In a recent hit single, “You Need to Calm Down,” Taylor Swift mocks people who stand firm in their beliefs about sexuality, asking that they stop their bigotry and “calm down.” The music video, which went viral, depicts conservatives as ignorant hicks who reject homosexuals and are driven by animus. They are ugly, dated, and lack basic hygiene. By contrast, the LGBTQ folks in the video are bright, happy, and boast perfectly coiffed hair. Moreover, the angry hicks are portrayed as a dwindling minority, while the upbeat LGBTQ folks are shown to be ascendant.
Whether it’s lawsuits for “bathroom rights” or lawsuits against Christian bakers who refuse to craft messages which violate their conscience, the LGBTQ agenda is not advocating “equal rights” but special rights that marginalize everyone else’s. This aggressive push for LGBTQ “equality” may actually be backfiring, causing even young people to feel discomfort and alienation. The LGBTQ agenda is now defined by fighting the truth of biological sex, demanding that gender-bending become an accepted new normal, and filing lawsuits so that biological males can use women’s restrooms. This kind of aggressive, entitled behavior is difficult to acquiesce to, especially when it infringes upon the rights of others who would rather not participate. Instead of hoping people would become more “comfortable” around the LGBTQ “community”, it may be worthwhile for GLAAD and the like to consider the effect their campaign is having on other people. Maybe they’re the ones that “need to calm down.”

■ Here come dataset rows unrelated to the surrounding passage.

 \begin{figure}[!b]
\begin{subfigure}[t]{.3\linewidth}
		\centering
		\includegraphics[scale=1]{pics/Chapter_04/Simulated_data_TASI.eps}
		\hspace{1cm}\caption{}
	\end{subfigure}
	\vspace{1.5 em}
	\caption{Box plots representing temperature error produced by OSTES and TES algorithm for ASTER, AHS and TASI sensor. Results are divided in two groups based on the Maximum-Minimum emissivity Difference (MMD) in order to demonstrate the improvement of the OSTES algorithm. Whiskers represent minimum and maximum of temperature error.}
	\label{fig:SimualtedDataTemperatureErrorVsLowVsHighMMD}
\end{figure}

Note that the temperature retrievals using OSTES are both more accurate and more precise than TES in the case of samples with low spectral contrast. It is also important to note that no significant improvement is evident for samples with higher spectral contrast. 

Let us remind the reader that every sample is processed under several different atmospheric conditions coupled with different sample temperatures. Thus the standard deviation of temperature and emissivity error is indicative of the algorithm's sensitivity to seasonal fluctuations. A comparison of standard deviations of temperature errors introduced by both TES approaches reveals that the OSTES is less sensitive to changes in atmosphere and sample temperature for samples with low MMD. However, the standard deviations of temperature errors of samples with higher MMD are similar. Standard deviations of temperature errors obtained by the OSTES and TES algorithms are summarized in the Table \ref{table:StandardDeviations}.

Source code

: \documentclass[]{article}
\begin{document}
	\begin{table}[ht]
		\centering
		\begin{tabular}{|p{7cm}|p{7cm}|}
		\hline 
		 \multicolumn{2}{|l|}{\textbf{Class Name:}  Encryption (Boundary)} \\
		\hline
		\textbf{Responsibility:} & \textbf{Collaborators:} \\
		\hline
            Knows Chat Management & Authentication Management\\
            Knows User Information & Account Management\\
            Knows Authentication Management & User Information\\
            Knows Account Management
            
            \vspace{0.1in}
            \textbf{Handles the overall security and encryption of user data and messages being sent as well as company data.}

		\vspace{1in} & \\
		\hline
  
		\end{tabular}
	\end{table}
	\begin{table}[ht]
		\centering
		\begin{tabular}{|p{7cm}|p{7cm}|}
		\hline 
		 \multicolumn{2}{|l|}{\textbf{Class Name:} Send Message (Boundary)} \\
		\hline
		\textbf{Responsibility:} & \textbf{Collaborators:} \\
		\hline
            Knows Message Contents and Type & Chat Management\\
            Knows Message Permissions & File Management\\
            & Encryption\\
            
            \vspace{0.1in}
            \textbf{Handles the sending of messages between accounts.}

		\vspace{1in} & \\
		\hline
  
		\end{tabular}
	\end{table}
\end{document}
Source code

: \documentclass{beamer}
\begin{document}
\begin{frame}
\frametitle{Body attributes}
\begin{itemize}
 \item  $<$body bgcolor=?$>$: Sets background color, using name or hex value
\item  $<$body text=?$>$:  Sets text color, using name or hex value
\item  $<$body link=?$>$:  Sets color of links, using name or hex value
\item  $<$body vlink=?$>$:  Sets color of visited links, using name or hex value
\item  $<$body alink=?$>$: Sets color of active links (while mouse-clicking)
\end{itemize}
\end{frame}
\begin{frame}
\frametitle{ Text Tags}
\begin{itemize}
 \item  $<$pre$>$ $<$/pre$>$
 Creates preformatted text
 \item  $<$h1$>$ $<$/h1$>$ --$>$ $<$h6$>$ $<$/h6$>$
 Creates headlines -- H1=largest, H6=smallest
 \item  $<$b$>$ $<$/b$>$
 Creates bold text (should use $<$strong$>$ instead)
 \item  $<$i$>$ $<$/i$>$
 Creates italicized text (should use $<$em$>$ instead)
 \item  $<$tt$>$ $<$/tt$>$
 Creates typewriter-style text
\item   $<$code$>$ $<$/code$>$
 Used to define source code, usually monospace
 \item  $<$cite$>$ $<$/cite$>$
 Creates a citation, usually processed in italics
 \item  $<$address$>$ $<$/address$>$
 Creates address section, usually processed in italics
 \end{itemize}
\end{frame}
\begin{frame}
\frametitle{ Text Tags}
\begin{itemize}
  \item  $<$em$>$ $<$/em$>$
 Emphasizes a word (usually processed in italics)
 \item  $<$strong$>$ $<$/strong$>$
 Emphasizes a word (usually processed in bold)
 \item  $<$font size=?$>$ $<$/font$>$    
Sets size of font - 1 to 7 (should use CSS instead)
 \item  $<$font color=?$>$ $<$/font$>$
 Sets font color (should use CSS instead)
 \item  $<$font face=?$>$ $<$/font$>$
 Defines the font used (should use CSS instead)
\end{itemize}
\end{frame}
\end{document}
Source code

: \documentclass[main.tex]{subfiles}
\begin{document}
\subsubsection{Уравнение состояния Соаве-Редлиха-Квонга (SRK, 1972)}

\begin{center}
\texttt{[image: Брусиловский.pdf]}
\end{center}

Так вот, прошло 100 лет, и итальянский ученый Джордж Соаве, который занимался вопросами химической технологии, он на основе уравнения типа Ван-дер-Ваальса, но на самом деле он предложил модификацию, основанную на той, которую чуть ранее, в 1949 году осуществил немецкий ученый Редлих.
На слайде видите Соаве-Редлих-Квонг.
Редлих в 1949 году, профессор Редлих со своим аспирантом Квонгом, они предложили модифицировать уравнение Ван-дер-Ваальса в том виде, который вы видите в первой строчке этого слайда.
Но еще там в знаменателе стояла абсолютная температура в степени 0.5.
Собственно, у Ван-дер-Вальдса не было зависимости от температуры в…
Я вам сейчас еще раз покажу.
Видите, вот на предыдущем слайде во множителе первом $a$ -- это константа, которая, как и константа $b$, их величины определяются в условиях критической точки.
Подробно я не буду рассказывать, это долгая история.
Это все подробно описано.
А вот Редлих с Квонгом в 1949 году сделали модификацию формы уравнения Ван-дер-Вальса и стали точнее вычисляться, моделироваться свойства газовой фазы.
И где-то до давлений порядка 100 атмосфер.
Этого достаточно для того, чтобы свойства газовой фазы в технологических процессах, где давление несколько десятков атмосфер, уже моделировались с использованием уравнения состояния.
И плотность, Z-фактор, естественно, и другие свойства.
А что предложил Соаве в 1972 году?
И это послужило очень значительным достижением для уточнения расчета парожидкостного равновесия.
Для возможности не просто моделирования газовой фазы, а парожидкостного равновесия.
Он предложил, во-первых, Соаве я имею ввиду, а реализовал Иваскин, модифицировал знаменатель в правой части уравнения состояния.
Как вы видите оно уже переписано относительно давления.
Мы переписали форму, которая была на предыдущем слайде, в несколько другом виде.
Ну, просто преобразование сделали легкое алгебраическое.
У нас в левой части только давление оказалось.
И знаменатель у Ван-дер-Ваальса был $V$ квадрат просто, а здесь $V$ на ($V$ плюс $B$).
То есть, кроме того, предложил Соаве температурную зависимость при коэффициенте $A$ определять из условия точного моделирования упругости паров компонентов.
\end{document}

Case in point, from Psychology Today, Karen Blair, Ph.D.: Under these hypothetical circumstances, which of the following people would you consider as a potential dating partner (check all that apply):
- a cisgender1 woman
- a cisgender man
- a transgender woman
- a transgender man
- a person with a non-binary gender identification
“Recently, my colleague and I asked this question of just under 1,000 participants and we published our findings in the Journal of Social and Personal Relationships. Our results indicated that 87.5% of the participants who were asked this very question only checked off the cisgender options and excluded transgender and non-binary individuals from their hypothetical dating pool.” 1 Note: ‘cisgender’ refers to someone whose current gender identity is the same as the one they were assigned at birth, while ‘transgender’ refers to someone whose gender identity differs from the one they were assigned at birth.)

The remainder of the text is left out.